─── Source records

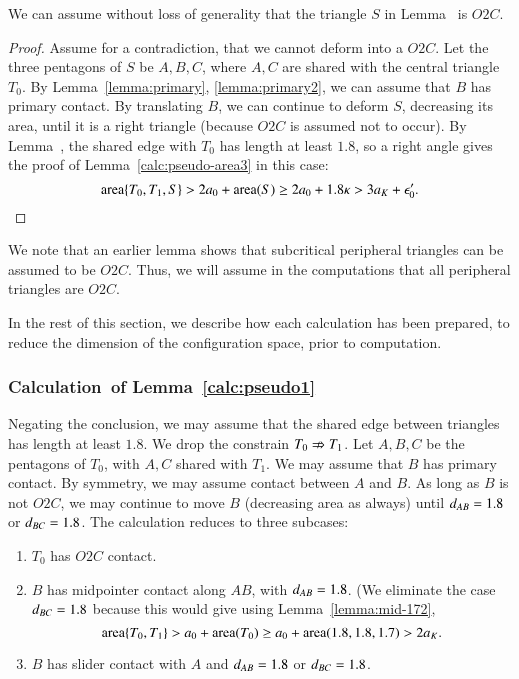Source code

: \begin{lemma}  We can assume without loss of generality that the triangle $S$ in Lemma~
is $O2C$.
\end{lemma}

\begin{proof} Assume for a contradiction, that we cannot deform into a $O2C$.  Let the three pentagons of $S$
be $A,B,C$, where $A,C$ are shared with the central triangle $T_0$.  By Lemma~\ref{lemma:primary}, \ref{lemma:primary2},
we can assume that $B$ has primary contact.  By translating $B$, we can continue to deform $S$, decreasing its area,
until it is a right triangle (because $O2C$ is assumed not to occur).  By Lemma~, the shared edge
with $T_0$ has length at least $1.8$, so a right angle gives the proof of Lemma~\ref{calc:pseudo-area3} in this case:
\[
{\operatorname{area}}\{T_0,T_1,S\} > 2a_0 + {\operatorname{area}}(S) \ge 2a_0 + 1.8\kappa > 3a_K + \epsilon_0'.
\]
\end{proof}


We note that an earlier lemma shows that subcritical peripheral triangles can be assumed to be $O2C$. Thus,
we will assume in the computations that all peripheral triangles are $O2C$.

In the rest of this section, we describe how each  calculation has been prepared, to reduce the dimension
of the configuration space, prior to computation.

\subsubsection{Calculation~of Lemma~\ref{calc:pseudo1}} 
Negating the conclusion, we may assume that the shared edge between triangles has length at least $1.8$.  We drop the constrain $T_0\nRightarrow T_1$.
Let $A,B,C$ be the pentagons of $T_0$, with $A,C$ shared with $T_1$. We may assume that $B$ has primary contact. By symmetry, we may assume
contact between $A$ and $B$.  As long as $B$ is not  $O2C$, we may continue to move $B$ (decreasing area as always) until $d_{AB}=1.8$ or $d_{BC}=1.8$.
The calculation reduces to three subcases:
\begin{enumerate}
\item $T_0$ has $O2C$ contact.
\item $B$ has midpointer contact along $AB$, with $d_{AB}=1.8$.  (We eliminate the case $d_{BC}=1.8$ because this
would give using Lemma~\ref{lemma:mid-172},
\[
{\operatorname{area}}\{T_0,T_1\} > a_0 + {\operatorname{area}}(T_0) \ge a_0 + {\operatorname{area}}(1.8,1.8,1.7) > 2a_K.
\]
\item $B$ has slider contact with $A$ and $d_{AB}=1.8$ or $d_{BC}=1.8$.
\end{enumerate}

──────

Aim of the task:
Take every line above that includes "between" and list it.

Written reply:
Negating the conclusion, we may assume that the shared edge between triangles has length at least $1.8$.  We drop the constrain $T_0\nRightarrow T_1$.
contact between $A$ and $B$.  As long as $B$ is not  $O2C$, we may continue to move $B$ (decreasing area as always) until $d_{AB}=1.8$ or $d_{BC}=1.8$.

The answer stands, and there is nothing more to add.